Cuyo héroe, después de nadar de fraile en cura y de convento en Iglesia a la caza de cooperadores para sus propósitos financieros olvidado de su gran tío el Cardenal, que podía abrirle todas las puertas, se entrega al azar y acaba enganchándose a pobre diablo, poderoso cacique de un poblado de la provincia de Zamora, que le hace diputado conservador y nos libra,

¡oh, suerte!, de la lata romanesca y vaticanista.

César, el héroe, es a lo sumo un vulgar ambicioso a quien equivocadamente Baroja hace hablar alguna que otra vez como a los hombres de cuerpo entero. César no sueña más que las tinieblas oficiales, con las jugadas de Bolsa, y cuando fracasa con los traficantes del catolicismo, se lanza a la política y bucea, hasta que encuentra la ocasión de estafar en gordo al amparo de una de esas vulgares tretas políticas que enriquecen a unos pocos y a muchísimos empobrecen. César es rico.

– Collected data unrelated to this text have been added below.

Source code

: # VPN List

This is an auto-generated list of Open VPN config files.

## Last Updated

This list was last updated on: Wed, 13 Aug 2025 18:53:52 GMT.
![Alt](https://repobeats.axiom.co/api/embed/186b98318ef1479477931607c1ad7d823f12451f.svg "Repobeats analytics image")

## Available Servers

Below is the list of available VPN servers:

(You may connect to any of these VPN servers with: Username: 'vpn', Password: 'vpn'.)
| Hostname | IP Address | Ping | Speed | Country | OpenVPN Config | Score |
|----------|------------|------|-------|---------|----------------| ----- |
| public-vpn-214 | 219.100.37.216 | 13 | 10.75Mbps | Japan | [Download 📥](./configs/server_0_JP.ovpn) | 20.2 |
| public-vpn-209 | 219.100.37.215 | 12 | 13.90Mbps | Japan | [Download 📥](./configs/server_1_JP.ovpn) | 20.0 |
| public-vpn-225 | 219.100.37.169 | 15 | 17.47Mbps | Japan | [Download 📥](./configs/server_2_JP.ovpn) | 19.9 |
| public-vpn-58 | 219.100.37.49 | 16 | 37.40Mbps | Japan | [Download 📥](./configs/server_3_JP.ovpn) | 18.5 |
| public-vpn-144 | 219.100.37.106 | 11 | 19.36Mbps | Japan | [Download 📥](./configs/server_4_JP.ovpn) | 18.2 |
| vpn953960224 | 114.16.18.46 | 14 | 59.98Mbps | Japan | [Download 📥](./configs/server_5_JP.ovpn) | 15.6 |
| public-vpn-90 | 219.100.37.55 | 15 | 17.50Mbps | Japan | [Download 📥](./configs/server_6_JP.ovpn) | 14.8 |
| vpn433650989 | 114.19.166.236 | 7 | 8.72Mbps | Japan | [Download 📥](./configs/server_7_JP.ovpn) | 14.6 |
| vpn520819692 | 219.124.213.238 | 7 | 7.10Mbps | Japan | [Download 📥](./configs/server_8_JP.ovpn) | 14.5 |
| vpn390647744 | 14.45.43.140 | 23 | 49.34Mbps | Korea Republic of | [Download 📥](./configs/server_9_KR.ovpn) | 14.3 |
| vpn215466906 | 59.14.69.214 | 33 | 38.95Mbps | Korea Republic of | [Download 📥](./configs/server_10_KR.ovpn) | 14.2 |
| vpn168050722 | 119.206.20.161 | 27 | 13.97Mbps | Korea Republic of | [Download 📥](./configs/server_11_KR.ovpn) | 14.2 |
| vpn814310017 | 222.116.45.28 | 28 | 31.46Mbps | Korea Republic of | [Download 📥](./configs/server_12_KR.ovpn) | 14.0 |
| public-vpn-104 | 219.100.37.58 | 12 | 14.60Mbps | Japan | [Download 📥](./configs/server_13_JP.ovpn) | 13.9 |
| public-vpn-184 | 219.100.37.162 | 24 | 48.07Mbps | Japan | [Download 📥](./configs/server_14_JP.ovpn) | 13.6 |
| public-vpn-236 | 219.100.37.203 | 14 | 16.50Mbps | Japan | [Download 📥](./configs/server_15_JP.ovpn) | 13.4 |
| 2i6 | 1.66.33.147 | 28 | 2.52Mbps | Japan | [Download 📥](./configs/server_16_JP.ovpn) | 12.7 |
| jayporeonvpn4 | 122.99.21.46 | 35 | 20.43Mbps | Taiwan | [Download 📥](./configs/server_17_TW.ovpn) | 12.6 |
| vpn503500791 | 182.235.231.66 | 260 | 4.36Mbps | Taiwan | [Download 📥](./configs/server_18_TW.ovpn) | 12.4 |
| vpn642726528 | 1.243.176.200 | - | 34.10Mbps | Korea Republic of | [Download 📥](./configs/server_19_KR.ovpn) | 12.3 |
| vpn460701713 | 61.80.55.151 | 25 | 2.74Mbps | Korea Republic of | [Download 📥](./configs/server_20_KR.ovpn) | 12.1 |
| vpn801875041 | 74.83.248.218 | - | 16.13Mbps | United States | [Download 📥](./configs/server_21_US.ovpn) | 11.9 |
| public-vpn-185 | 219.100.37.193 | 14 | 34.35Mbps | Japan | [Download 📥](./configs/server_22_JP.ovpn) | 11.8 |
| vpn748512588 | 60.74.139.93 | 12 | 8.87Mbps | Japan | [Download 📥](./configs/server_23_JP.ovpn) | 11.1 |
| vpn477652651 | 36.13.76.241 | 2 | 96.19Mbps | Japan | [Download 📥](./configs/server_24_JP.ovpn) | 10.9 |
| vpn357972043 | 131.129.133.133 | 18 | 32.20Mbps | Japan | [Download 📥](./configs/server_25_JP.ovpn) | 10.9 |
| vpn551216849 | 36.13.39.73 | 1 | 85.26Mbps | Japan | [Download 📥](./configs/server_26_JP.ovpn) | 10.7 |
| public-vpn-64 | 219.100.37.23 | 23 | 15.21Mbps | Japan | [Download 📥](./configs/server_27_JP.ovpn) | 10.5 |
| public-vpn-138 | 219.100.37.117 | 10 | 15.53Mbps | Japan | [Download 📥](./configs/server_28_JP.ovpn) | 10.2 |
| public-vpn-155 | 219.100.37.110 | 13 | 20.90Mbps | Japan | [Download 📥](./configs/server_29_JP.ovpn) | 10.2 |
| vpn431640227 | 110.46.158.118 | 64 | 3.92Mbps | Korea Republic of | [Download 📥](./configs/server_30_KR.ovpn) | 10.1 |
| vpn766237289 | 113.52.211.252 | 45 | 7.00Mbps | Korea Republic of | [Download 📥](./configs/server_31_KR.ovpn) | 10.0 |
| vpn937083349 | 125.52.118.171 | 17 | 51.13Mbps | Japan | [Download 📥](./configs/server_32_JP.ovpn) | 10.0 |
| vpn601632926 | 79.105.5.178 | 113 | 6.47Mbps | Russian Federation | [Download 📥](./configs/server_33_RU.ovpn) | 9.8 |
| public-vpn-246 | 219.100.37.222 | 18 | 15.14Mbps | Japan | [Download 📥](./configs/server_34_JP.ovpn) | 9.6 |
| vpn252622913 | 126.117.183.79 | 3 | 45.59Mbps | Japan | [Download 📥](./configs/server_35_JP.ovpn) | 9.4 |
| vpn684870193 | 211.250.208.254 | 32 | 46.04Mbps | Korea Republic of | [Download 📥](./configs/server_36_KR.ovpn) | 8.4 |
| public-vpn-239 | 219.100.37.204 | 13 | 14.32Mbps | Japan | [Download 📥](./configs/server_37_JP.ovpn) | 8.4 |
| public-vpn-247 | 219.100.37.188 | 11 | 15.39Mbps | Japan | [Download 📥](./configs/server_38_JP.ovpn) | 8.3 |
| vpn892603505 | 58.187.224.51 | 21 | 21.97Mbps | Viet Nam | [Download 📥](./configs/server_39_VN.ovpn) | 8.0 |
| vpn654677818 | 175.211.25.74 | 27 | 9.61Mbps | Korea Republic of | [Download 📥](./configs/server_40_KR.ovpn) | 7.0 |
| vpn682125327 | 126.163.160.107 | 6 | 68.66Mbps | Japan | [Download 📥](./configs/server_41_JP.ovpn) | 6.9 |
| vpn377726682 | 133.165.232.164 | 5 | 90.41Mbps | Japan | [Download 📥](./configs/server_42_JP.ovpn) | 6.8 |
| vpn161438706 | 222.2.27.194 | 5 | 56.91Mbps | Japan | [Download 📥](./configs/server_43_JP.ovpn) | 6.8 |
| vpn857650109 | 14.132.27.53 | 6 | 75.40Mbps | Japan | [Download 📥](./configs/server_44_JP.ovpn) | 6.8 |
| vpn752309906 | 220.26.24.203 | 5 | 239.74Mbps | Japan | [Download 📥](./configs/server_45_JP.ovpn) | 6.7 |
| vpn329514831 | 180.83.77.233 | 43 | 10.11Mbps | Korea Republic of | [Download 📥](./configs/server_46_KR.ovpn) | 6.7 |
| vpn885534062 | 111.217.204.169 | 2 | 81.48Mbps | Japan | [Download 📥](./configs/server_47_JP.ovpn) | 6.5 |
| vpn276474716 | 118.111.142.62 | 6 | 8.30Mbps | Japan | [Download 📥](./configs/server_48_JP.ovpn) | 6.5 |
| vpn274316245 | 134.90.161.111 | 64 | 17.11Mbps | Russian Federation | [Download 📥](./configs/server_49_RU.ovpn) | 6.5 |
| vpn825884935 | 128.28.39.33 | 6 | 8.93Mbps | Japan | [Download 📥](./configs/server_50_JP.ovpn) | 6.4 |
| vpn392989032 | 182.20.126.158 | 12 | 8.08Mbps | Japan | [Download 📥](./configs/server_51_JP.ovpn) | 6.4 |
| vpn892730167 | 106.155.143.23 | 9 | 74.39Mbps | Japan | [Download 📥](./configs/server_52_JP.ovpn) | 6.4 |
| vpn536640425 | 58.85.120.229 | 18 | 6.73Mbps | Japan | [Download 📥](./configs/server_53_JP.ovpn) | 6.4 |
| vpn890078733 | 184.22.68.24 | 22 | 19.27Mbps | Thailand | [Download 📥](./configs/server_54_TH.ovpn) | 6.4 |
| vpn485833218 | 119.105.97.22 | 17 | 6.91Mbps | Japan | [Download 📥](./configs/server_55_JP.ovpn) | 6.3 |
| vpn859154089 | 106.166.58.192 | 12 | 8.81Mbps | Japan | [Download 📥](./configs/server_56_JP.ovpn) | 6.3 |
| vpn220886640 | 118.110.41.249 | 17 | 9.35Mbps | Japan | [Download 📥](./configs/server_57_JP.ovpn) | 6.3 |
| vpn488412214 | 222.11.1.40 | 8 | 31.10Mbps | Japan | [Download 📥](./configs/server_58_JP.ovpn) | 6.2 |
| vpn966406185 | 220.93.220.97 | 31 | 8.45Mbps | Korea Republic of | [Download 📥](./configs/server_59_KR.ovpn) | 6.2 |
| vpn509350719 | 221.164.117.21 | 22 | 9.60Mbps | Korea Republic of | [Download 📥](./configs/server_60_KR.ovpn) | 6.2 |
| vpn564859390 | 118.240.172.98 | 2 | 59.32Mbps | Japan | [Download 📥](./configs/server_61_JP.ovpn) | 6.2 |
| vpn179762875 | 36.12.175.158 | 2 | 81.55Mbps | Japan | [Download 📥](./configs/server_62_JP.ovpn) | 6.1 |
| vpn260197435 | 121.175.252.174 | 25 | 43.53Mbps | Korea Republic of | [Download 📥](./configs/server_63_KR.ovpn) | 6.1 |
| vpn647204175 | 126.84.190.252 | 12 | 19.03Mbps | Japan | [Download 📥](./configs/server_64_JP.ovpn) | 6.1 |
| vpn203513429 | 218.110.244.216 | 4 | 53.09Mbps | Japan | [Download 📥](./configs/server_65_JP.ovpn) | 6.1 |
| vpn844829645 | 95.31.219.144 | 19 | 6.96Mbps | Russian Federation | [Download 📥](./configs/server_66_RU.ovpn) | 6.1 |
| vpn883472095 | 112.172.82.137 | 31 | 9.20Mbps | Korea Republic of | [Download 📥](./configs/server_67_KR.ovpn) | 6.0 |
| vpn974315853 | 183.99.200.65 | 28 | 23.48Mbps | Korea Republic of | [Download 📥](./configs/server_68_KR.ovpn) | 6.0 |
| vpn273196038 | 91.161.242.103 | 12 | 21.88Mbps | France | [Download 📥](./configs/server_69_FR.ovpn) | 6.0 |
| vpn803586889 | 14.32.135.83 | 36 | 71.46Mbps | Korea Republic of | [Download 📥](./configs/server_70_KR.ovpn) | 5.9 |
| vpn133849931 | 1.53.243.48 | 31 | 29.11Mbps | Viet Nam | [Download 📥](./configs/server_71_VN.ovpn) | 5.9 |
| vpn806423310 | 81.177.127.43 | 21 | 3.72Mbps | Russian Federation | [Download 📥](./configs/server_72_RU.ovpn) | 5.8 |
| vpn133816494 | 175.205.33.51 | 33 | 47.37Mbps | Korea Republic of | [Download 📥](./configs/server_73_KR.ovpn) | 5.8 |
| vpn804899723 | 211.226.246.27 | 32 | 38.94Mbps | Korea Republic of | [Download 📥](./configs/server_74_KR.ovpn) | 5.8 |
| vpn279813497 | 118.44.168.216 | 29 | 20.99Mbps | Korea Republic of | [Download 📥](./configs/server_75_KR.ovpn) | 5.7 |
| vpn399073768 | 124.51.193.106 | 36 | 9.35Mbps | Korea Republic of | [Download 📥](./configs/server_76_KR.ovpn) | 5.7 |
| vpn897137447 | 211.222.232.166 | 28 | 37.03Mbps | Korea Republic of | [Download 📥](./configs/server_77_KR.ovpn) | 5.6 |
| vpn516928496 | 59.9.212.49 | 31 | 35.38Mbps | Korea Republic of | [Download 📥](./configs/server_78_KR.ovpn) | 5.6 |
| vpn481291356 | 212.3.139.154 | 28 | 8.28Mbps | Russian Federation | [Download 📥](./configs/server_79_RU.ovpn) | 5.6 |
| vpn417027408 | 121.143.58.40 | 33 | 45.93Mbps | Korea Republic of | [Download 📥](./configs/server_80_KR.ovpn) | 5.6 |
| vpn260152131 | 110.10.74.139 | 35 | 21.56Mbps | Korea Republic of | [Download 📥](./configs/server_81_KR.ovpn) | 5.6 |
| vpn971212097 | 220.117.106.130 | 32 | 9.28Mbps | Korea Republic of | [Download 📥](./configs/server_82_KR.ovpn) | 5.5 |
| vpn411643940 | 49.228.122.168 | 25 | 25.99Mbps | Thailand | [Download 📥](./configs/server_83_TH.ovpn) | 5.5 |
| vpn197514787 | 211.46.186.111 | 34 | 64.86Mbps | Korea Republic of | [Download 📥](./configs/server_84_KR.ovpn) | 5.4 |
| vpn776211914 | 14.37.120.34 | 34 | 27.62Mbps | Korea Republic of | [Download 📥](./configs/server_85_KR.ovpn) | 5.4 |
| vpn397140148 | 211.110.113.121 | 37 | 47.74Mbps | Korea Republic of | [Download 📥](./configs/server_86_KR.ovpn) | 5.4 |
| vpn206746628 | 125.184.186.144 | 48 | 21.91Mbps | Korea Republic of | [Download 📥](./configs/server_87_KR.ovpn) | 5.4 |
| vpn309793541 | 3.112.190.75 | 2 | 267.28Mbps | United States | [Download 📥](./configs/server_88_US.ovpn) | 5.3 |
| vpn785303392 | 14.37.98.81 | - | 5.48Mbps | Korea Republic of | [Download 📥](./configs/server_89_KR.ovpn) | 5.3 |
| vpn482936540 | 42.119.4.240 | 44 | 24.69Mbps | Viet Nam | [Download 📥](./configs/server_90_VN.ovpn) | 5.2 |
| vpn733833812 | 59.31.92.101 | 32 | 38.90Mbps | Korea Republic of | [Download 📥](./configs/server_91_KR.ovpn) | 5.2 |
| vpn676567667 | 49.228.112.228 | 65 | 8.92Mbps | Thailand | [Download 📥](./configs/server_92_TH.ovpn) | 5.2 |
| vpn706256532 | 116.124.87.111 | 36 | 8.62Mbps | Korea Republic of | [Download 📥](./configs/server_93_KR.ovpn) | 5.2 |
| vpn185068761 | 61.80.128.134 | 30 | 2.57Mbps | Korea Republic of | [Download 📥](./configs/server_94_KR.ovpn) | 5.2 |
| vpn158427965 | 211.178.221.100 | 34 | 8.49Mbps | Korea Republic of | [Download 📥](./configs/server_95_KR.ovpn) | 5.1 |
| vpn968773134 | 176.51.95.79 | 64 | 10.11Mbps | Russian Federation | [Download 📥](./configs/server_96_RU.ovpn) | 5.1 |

Entonces precisamente se propone realizar su gran obra, pero la grandeza no aparece por parte ninguna. Se hace liberal, se mete en tratos y contratos con un raro Centro obrero de su distrito, mezcla imposible de republicanos, socialistas y anarquistas, y naturalmente empieza a restarse elementos y procurarse enemigos. El se vanagloria de haber matado el caciquismo, pero no repara que se ha erigido él mismo en gran cacique. Sus pretensiones son nada menos que el resurgimiento del país por medio de una mínima empresa de industrialismos local, y agita estérilmente a la multitud sin ideas y por poco más de nada.

¿Qué había de suceder? César es derrotado en unas nuevas elecciones; el Centro obrero, la Escuela por César fundada y unas cuantas cosas más se las lleva la trampa en forma de guardias y policías.

Pero de todo ello ya no tiene culpa el héroe. La tiene Baroja que le fuerza a representar un papel que no está ni en los moldes de su prólogo ni en los del propio carácter de César.

Baroja es un buen novelador, un novelista de enjundia, como ahora se dice; pero es tan mal político como pésimo literato, y así, su pintura de Castro-Duro, ¡pero qué lejos está el novelista de una mediana descripción de ese conflicto! Sin duda Baroja no ha vivido estas luchas, estas contiendas de la cosa pública.

Final de todo: que el héroe, casado con una mujer singular y tan bella como su bella y singular hermana, se queda prisionero de estos dos seres, mucho más lógicos que él, que viven más que él, con muchísimas menos filosofías; y termina abandonando la política, transigiendo con el enervamiento artístico, contra el que tanto despotricara, y departiendo amigablemente con su fiero adversario, el padre Martín, prior de un Convento de franciscanos.

Y concluye así la novela:

«”–Y Ud., don César, ¿no piensa volver a la política”. “–No, no; ¿para qué? Yo no soy nada, nada”».

Eso es: nada; pero nada antes y nada después.

Pido, por tanto, a Baroja, autor del prólogo, que me devuelva el importe de la novela; o a Baroja, autor de la novela, que me devuelva los cuartos que me costó el prólogo.

Porque el héroe ni es héroe ni responde al prólogo; y el prólogo no traduce al héroe porque no se puede traducir lo que no existe.

Gran pecado del novelador que nos promete una fuerte individualidad de carne y hueso y nos da un monigote relleno de paja.

  • Acción Libertaria, núm. 11, Gijón 27 de Enero de 1911.